External Integrations Overview
===============================

The Problem: Isolated Processing Pipelines
-------------------------------------------

Scientific image processing rarely happens in isolation. Researchers need to integrate OpenHCS pipelines with external tools: OMERO servers for data storage, Napari/Fiji for visualization, custom analysis tools, and cloud services. Without a unified integration approach, each external tool requires custom code, leading to duplicated logic, inconsistent error handling, and brittle connections that break when tools update.

Executive Summary
-----------------

OpenHCS implements a comprehensive integration strategy with the bioimage analysis ecosystem, providing seamless interoperability with visualization tools (Napari, Fiji) and data management platforms (OMERO).
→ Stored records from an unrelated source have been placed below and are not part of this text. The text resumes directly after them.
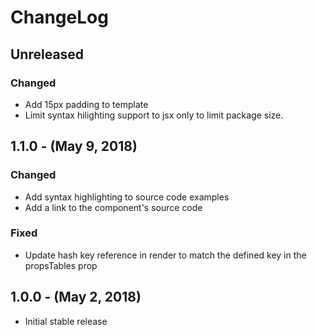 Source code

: ChangeLog
=========

Unreleased
----------
### Changed
* Add 15px padding to template
* Limit syntax hilighting support to jsx only to limit package size.

1.1.0 - (May 9, 2018)
------------------
### Changed
* Add syntax highlighting to source code examples
* Add a link to the component's source code

### Fixed
* Update hash key reference in render to match the defined key in the propsTables prop

1.0.0 - (May 2, 2018)
------------------
* Initial stable release
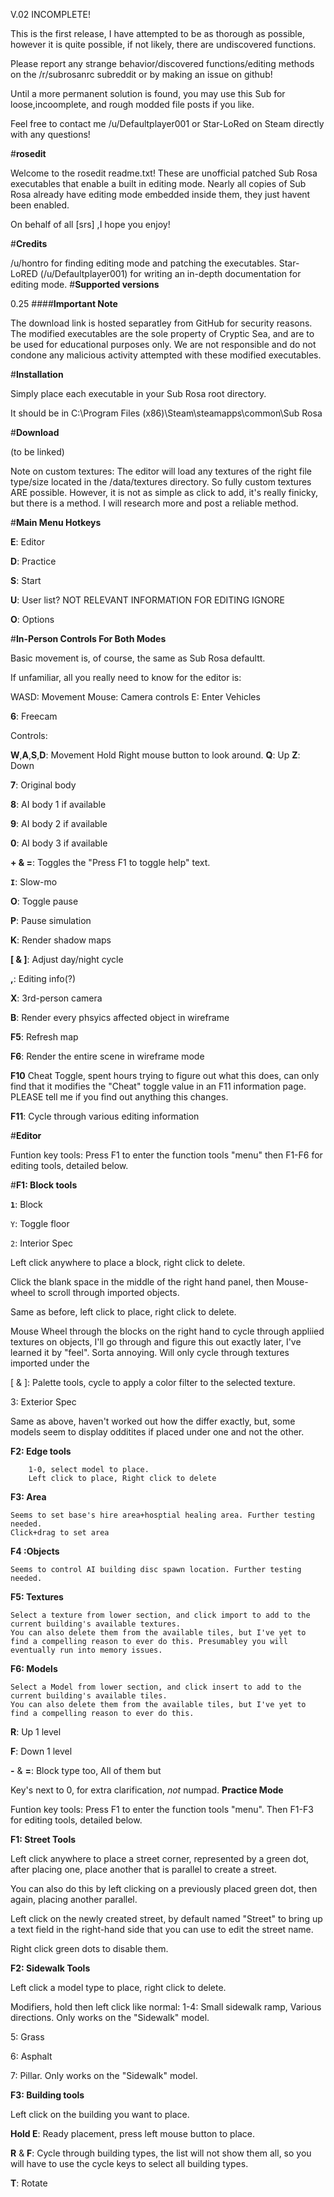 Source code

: V.02 INCOMPLETE!

This is the first release, I have attempted to be as thorough as possible, however it is quite possible, if not likely, there are undiscovered functions.

Please report any strange behavior/discovered functions/editing methods on the /r/subrosanrc subreddit or by making an issue on github!

Until a more permanent solution is found, you may use this Sub for loose,incoomplete, and rough modded file posts if you like. 

Feel free to contact me /u/Defaultplayer001 or Star-LoRed on Steam directly with any questions!

#**rosedit**

Welcome to the rosedit readme.txt! These are unofficial patched Sub Rosa executables that enable a built in editing mode. Nearly all copies of Sub Rosa already have editing mode embedded inside them, they just havent been enabled.

On behalf of all [srs] ,I hope you enjoy!

#**Credits**

/u/hontro for finding editing mode and patching the executables.
Star-LoRED (/u/Defaultplayer001) for writing an in-depth documentation for editing mode.
#**Supported versions**

0.25
####**Important Note**

The download link is hosted separatley from GitHub for security reasons. The modified executables are the sole property of Cryptic Sea, and are to be used for educational purposes only. We are not responsible and do not condone any malicious activity attempted with these modified executables.

#**Installation**

Simply place each executable in your Sub Rosa root directory.

It should be in C:\Program Files (x86)\Steam\steamapps\common\Sub Rosa

#**Download**

(to be linked)

Note on custom textures: The editor will load any textures of the right file type/size located in the /data/textures directory. So fully custom textures ARE possible. However, it is not as simple as click to add, it's really finicky, but there is a method. I will research more and post a reliable method.

#**Main Menu Hotkeys**

**E**: Editor

**D**: Practice

**S**: Start

**U**: User list? NOT RELEVANT INFORMATION FOR EDITING IGNORE

**O**: Options

#**In-Person Controls For Both Modes**

Basic movement is, of course, the same as Sub Rosa defaultt.

If unfamiliar, all you really need to know for the editor is:

WASD: Movement
Mouse: Camera controls
E: Enter Vehicles

**6**: Freecam

Controls:

**W**,**A**,**S**,**D**: Movement Hold Right mouse button to look around. 
**Q**: Up 
**Z**: Down

**7**: Original body

**8**: AI body 1 if available

**9**: AI body 2 if available

**0**: AI body 3 if available

**+ & =**: Toggles the "Press F1 to toggle help" text.

**``I``**: Slow-mo

**O**: Toggle pause

**P**: Pause simulation

**K**: Render shadow maps

**[ & ]**: Adjust day/night cycle

**,**: Editing info(?)

**X**: 3rd-person camera

**B**: Render every phsyics affected object in wireframe

**F5**: Refresh map

**F6**: Render the entire scene in wireframe mode

**F10** Cheat Toggle, spent hours trying to figure out what this does, can only find that it modifies the "Cheat" toggle value in an F11 information page. PLEASE tell me if you find out anything this changes. 

**F11**: Cycle through various editing information

#**Editor**

Funtion key tools: Press F1 to enter the function tools "menu" then F1-F6 for editing tools, detailed below.

#**F1: Block tools**

**``1``**: Block

``Y``: Toggle floor

``2``: Interior Spec

Left click anywhere to place a block, right click to delete. 

Click the blank space in the middle of the right hand panel, then Mouse-wheel to scroll through imported objects.

Same as before, left click to place, right click to delete.

Mouse Wheel through the blocks on the right hand to cycle through appliied textures on objects, I'll go through and figure this out exactly later, I've learned it by "feel". Sorta annoying. Will only cycle through textures imported under the 

[ & ]: Palette tools, cycle to apply a color filter to the selected texture.

3: Exterior Spec

Same as above, haven't worked out how the differ exactly, but, some models seem to display odditites if placed under one and not the other.

**F2: Edge tools**

        1-0, select model to place.
        Left click to place, Right click to delete
**F3: Area**

    Seems to set base's hire area+hosptial healing area. Further testing needed.
    Click+drag to set area
**F4 :Objects**

    Seems to control AI building disc spawn location. Further testing needed.
**F5: Textures**

    Select a texture from lower section, and click import to add to the current building's available textures.
    You can also delete them from the available tiles, but I've yet to find a compelling reason to ever do this. Presumabley you will       eventually run into memory issues.
**F6: Models**

    Select a Model from lower section, and click insert to add to the current building's available tiles.
    You can also delete them from the available tiles, but I've yet to find a compelling reason to ever do this.
**R**: Up 1 level

**F**: Down 1 level

**-** & **=**: Block type too, All of them but

Key's next to 0, for extra clarification, *not* numpad.
**Practice Mode**

Funtion key tools: Press F1 to enter the function tools "menu". Then F1-F3 for editing tools, detailed below.

**F1: Street Tools**

Left click anywhere to place a street corner, represented by a green dot, after placing one, place another that is parallel to create a street.

You can also do this by left clicking on a previously placed green dot, then again, placing another parallel.

Left click on the newly created street, by default named "Street" to bring up a text field in the right-hand side that you can use to edit the street name.

Right click green dots to disable them.

**F2: Sidewalk Tools**

Left click a model type to place, right click to delete.

Modifiers, hold then left click like normal:
1-4: Small sidewalk ramp, Various directions. Only works on the "Sidewalk" model.

5: Grass

6: Asphalt

7: Pillar. Only works on the "Sidewalk" model.

**F3: Building tools**

Left click on the building you want to place.

**Hold E**: Ready placement, press left mouse button to place.

**R** & **F**: Cycle through building types, the list will not show them all, so you will have to use the cycle keys to select all building types.

**T**: Rotate


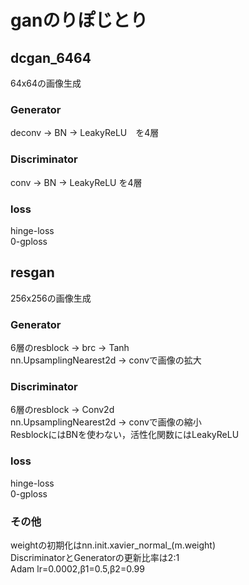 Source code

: # ganのりぽじとり

## dcgan_6464
64x64の画像生成
### Generator
deconv -> BN -> LeakyReLU　を4層
### Discriminator
conv -> BN -> LeakyReLU を4層
### loss
hinge-loss\
0-gploss

## resgan
256x256の画像生成
### Generator
6層のresblock -> brc -> Tanh\
nn.UpsamplingNearest2d -> convで画像の拡大

### Discriminator
6層のresblock -> Conv2d\
nn.UpsamplingNearest2d -> convで画像の縮小\
ResblockにはBNを使わない，活性化関数にはLeakyReLU

### loss
hinge-loss\
0-gploss

### その他
weightの初期化はnn.init.xavier_normal_(m.weight)\
DiscriminatorとGeneratorの更新比率は2:1\
Adam lr=0.0002,β1=0.5,β2=0.99


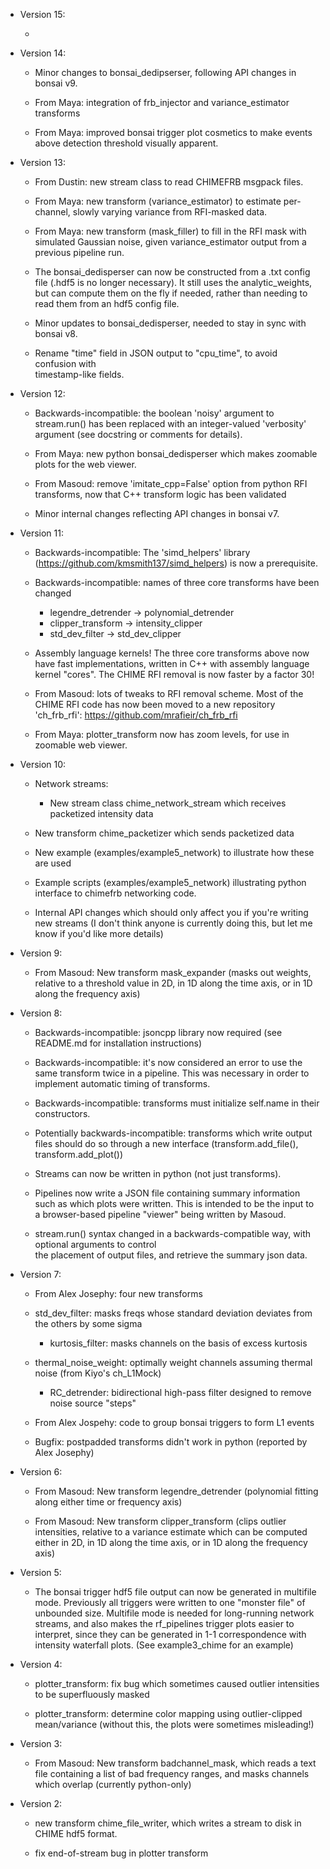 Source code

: - Version 15:

     - 

- Version 14:

     - Minor changes to bonsai_dedipserser, following API changes in bonsai v9.

     - From Maya: integration of frb_injector and variance_estimator transforms

     - From Maya: improved bonsai trigger plot cosmetics to make events above detection
       threshold visually apparent.

- Version 13:

     - From Dustin: new stream class to read CHIMEFRB msgpack files.

     - From Maya: new transform (variance_estimator) to estimate per-channel,
       slowly varying variance from RFI-masked data.
     
     - From Maya: new transform (mask_filler) to fill in the RFI mask with
       simulated Gaussian noise, given variance_estimator output from a
       previous pipeline run.

     - The bonsai_dedisperser can now be constructed from a .txt config file
       (.hdf5 is no longer necessary).  It still uses the analytic_weights, but
       can compute them on the fly if needed, rather than needing to read them
       from an hdf5 config file.

     - Minor updates to bonsai_dedisperser, needed to stay in sync with bonsai v8.

     - Rename "time" field in JSON output to "cpu_time", to avoid confusion with	
       timestamp-like fields.

- Version 12:

     - Backwards-incompatible: the boolean 'noisy' argument to stream.run() has been replaced
       with an integer-valued 'verbosity' argument (see docstring or comments for details).

     - From Maya: new python bonsai_dedisperser which makes zoomable plots for the web viewer.

     - From Masoud: remove 'imitate_cpp=False' option from python RFI transforms, now that
       C++ transform logic has been validated

     - Minor internal changes reflecting API changes in bonsai v7.

- Version 11:

     - Backwards-incompatible: The 'simd_helpers' library (https://github.com/kmsmith137/simd_helpers)
       is now a prerequisite.

     - Backwards-incompatible: names of three core transforms have been changed
         - legendre_detrender -> polynomial_detrender
         - clipper_transform -> intensity_clipper
         - std_dev_filter -> std_dev_clipper

     - Assembly language kernels!  The three core transforms above now have fast implementations, 
       written in C++ with assembly language kernel "cores".  The CHIME RFI removal is now faster
       by a factor 30!

     - From Masoud: lots of tweaks to RFI removal scheme.
       Most of the CHIME RFI code has now been moved to a new repository 'ch_frb_rfi':
           https://github.com/mrafieir/ch_frb_rfi

     - From Maya: plotter_transform now has zoom levels, for use in zoomable web viewer.

- Version 10:

     - Network streams:
         - New stream class chime_network_stream which receives packetized intensity data
	 - New transform chime_packetizer which sends packetized data
	 - New example (examples/example5_network) to illustrate how these are used

     - Example scripts (examples/example5_network) illustrating python interface to
       chimefrb networking code.

     - Internal API changes which should only affect you if you're writing new streams
       (I don't think anyone is currently doing this, but let me know if you'd like more details)

- Version 9:

     - From Masoud: New transform mask_expander (masks out weights, relative to a threshold
       value in 2D, in 1D along the time axis, or in 1D along the frequency axis)

- Version 8:

     - Backwards-incompatible: jsoncpp library now required (see README.md for installation instructions)

     - Backwards-incompatible: it's now considered an error to use the same transform twice in a pipeline.
       This was necessary in order to implement automatic timing of transforms.
     
     - Backwards-incompatible: transforms must initialize self.name in their constructors.

     - Potentially backwards-incompatible: transforms which write output files should do so through
       a new interface (transform.add_file(), transform.add_plot())

     - Streams can now be written in python (not just transforms).

     - Pipelines now write a JSON file containing summary information such as which plots were written.
       This is intended to be the input to a browser-based pipeline "viewer" being written by Masoud.

     - stream.run() syntax changed in a backwards-compatible way, with optional arguments to control	
       the placement of output files, and retrieve the summary json data.

- Version 7:

     - From Alex Josephy: four new transforms
	- std_dev_filter: masks freqs whose standard deviation deviates from the others by some sigma
        - kurtosis_filter: masks channels on the basis of excess kurtosis 
	- thermal_noise_weight: optimally weight channels assuming thermal noise (from Kiyo's ch_L1Mock)
        - RC_detrender: bidirectional high-pass filter designed to remove noise source "steps"

     - From Alex Jospehy: code to group bonsai triggers to form L1 events

     - Bugfix: postpadded transforms didn't work in python (reported by Alex Josephy)

- Version 6:

     - From Masoud: New transform legendre_detrender (polynomial fitting along either time or frequency axis)

     - From Masoud: New transform clipper_transform (clips outlier intensities, relative to a variance
       estimate which can be computed either in 2D, in 1D along the time axis, or in 1D along the frequency
       axis)

- Version 5:

     - The bonsai trigger hdf5 file output can now be generated in multifile mode.  Previously
       all triggers were written to one "monster file" of unbounded size.  Multifile mode is
       needed for long-running network streams, and also makes the rf_pipelines trigger plots
       easier to interpret, since they can be generated in 1-1 correspondence with intensity
       waterfall plots.  (See example3_chime for an example)

- Version 4:

  - plotter_transform: fix bug which sometimes caused outlier intensities to be superfluously masked
  
  - plotter_transform: determine color mapping using outlier-clipped mean/variance (without this, the
    plots were sometimes misleading!)

- Version 3:

  - From Masoud: New transform badchannel_mask, which reads a text file containing a list of bad 
    frequency ranges, and masks channels which overlap (currently python-only)

- Version 2:

  - new transform chime_file_writer, which writes a stream to disk in CHIME hdf5 format.

  - fix end-of-stream bug in plotter transform
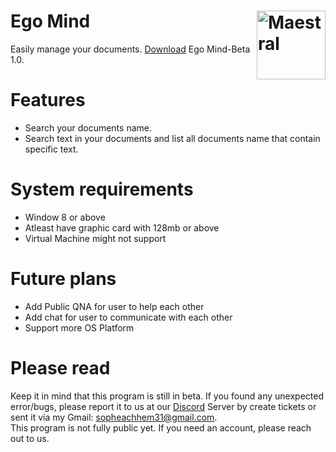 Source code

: # Ego Mind <img src="https://static.thenounproject.com/png/1399858-200.png" align="right" title="Maestral" width="110" height="110">
Easily manage your documents. [Download](https://github.com/GoodDay360/Ego-Mind/releases) Ego Mind-Beta 1.0.  
# Features
- Search your documents name.
- Search text in your documents and list all documents name that contain specific text.
# System requirements
- Window 8 or above
- Atleast have graphic card with 128mb or above
- Virtual Machine might not support
# Future plans
- Add Public QNA for user to help each other
- Add chat for user to communicate with each other
- Support more OS Platform
# Please read
Keep it in mind that this program is still in beta. If you found any unexpected error/bugs, please report it to us at our 
[Discord](https://discord.gg/jQebZhZ) Server by create tickets or sent it via my Gmail: sopheachhem31@gmail.com.  
This program is not fully public yet. If you need an account, please reach out to us.
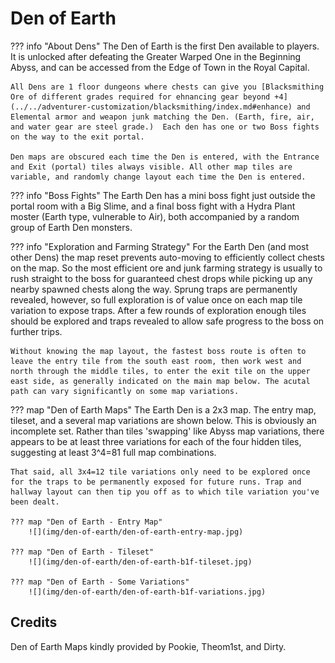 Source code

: # Den of Earth

??? info "About Dens"
    The Den of Earth is the first Den available to players.  It is unlocked after defeating the Greater Warped One in the Beginning Abyss, and can be accessed from the Edge of Town in the Royal Capital.  

    All Dens are 1 floor dungeons where chests can give you [Blacksmithing Ore of different grades required for ehnancing gear beyond +4](../../adventurer-customization/blacksmithing/index.md#enhance) and Elemental armor and weapon junk matching the Den. (Earth, fire, air, and water gear are steel grade.)  Each den has one or two Boss fights on the way to the exit portal.    

    Den maps are obscured each time the Den is entered, with the Entrance and Exit (portal) tiles always visible. All other map tiles are variable, and randomly change layout each time the Den is entered.   

??? info "Boss Fights"
    The Earth Den has a mini boss fight just outside the portal room with a Big Slime, and a final boss fight with a Hydra Plant moster (Earth type, vulnerable to Air), both accompanied by a random group of Earth Den monsters.

??? info "Exploration and Farming Strategy"
    For the Earth Den (and most other Dens) the map reset prevents auto-moving to efficiently collect chests on the map. So the most efficient ore and junk farming strategy is usually to rush straight to the boss for guaranteed chest drops while picking up any nearby spawned chests along the way.  Sprung traps are permanently revealed, however, so full exploration is of value once on each map tile variation to expose traps.  After a few rounds of exploration enough tiles should be explored and traps revealed to allow safe progress to the boss on further trips.

    Without knowing the map layout, the fastest boss route is often to leave the entry tile from the south east room, then work west and north through the middle tiles, to enter the exit tile on the upper east side, as generally indicated on the main map below. The acutal path can vary significantly on some map variations.

??? map "Den of Earth Maps"
    The Earth Den is a 2x3 map.  The entry map, tileset, and a several map variations are shown below. This is obviously an incomplete set.  Rather than tiles 'swapping' like Abyss map variations, there appears to be at least three variations for each of the four hidden tiles, suggesting at least 3^4=81 full map combinations.  

    That said, all 3x4=12 tile variations only need to be explored once for the traps to be permanently exposed for future runs. Trap and hallway layout can then tip you off as to which tile variation you've been dealt.

    ??? map "Den of Earth - Entry Map"
        ![](img/den-of-earth/den-of-earth-entry-map.jpg)

    ??? map "Den of Earth - Tileset"
        ![](img/den-of-earth/den-of-earth-b1f-tileset.jpg)

    ??? map "Den of Earth - Some Variations"
        ![](img/den-of-earth/den-of-earth-b1f-variations.jpg)

## Credits

Den of Earth Maps kindly provided by Pookie, Theom1st, and Dirty.
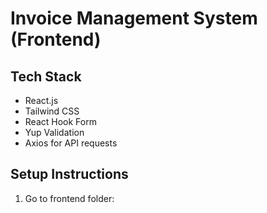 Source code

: # Invoice Management System (Frontend)

## Tech Stack
- React.js
- Tailwind CSS
- React Hook Form
- Yup Validation
- Axios for API requests

## Setup Instructions

1. Go to frontend folder:
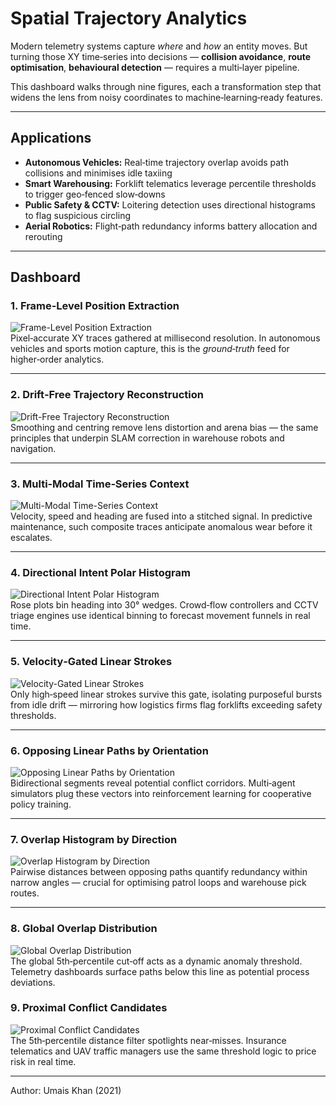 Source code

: # Spatial Trajectory Analytics 

Modern telemetry systems capture *where* and *how* an entity moves. But turning those XY time‑series into decisions — **collision avoidance**, **route optimisation**, **behavioural detection** — requires a multi‑layer pipeline.  

This dashboard walks through nine figures, each a transformation step that widens the lens from noisy coordinates to machine‑learning‑ready features.

---

## Applications
- **Autonomous Vehicles:** Real‑time trajectory overlap avoids path collisions and minimises idle taxiing  
- **Smart Warehousing:** Forklift telematics leverage percentile thresholds to trigger geo‑fenced slow‑downs  
- **Public Safety & CCTV:** Loitering detection uses directional histograms to flag suspicious circling  
- **Aerial Robotics:** Flight‑path redundancy informs battery allocation and rerouting

---

## Dashboard 

### 1. Frame‑Level Position Extraction
![Frame-Level Position Extraction](assets/Figure_9.png)  
Pixel‑accurate XY traces gathered at millisecond resolution. In autonomous vehicles and sports motion capture, this is the *ground‑truth* feed for higher‑order analytics.

---

### 2. Drift‑Free Trajectory Reconstruction
![Drift-Free Trajectory Reconstruction](assets/Figure_8.png)  
Smoothing and centring remove lens distortion and arena bias — the same principles that underpin SLAM correction in warehouse robots and navigation.

---

### 3. Multi‑Modal Time‑Series Context
![Multi-Modal Time-Series Context](assets/Figure_7.png)  
Velocity, speed and heading are fused into a stitched signal. In predictive maintenance, such composite traces anticipate anomalous wear before it escalates.

---

### 4. Directional Intent Polar Histogram
![Directional Intent Polar Histogram](assets/Figure_6.png)  
Rose plots bin heading into 30° wedges. Crowd‑flow controllers and CCTV triage engines use identical binning to forecast movement funnels in real time.

---

### 5. Velocity‑Gated Linear Strokes
![Velocity-Gated Linear Strokes](assets/Figure_5.png)  
Only high‑speed linear strokes survive this gate, isolating purposeful bursts from idle drift — mirroring how logistics firms flag forklifts exceeding safety thresholds.

---

### 6. Opposing Linear Paths by Orientation
![Opposing Linear Paths by Orientation](assets/Figure_4.png)  
Bidirectional segments reveal potential conflict corridors. Multi‑agent simulators plug these vectors into reinforcement learning for cooperative policy training.

---
### 7. Overlap Histogram by Direction
![Overlap Histogram by Direction](assets/Figure_2.png)  
Pairwise distances between opposing paths quantify redundancy within narrow angles — crucial for optimising patrol loops and warehouse pick routes.

---

### 8. Global Overlap Distribution
![Global Overlap Distribution](assets/Figure_1.png)  
The global 5th‑percentile cut‑off acts as a dynamic anomaly threshold. Telemetry dashboards surface paths below this line as potential process deviations.

### 9. Proximal Conflict Candidates
![Proximal Conflict Candidates](assets/Figure_3.png)  
The 5th‑percentile distance filter spotlights near‑misses. Insurance telematics and UAV traffic managers use the same threshold logic to price risk in real time.

---
Author: Umais Khan (2021)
These integrations follow consistent architectural patterns based on inter-process communication (IPC) via ZeroMQ, enabling real-time streaming, remote execution, and location-transparent data access.

This document provides a high-level overview of OpenHCS's integration architecture and how the different components work together to create a unified bioimage analysis platform.

Boundary Split
--------------

The integration stack is now explicitly split across repositories:

- ``zmqruntime`` owns transport and execution lifecycle primitives
  (REQ/REP + PUB/SUB channels, polling, typed execution status contracts).
- ``polystore`` owns streaming payload semantics and receiver-side projection
  utilities (component-mode grouping, batch/debounce engines, viewer payload
  constants).
- ``pyqt-reactive`` owns generic manager/browser UI infrastructure
  (polling shells, tree sync/rebuild, aggregation policies).
- ``openhcs`` owns domain wiring only
  (pipeline/orchestrator semantics, OpenHCS-specific adapters, UX policies).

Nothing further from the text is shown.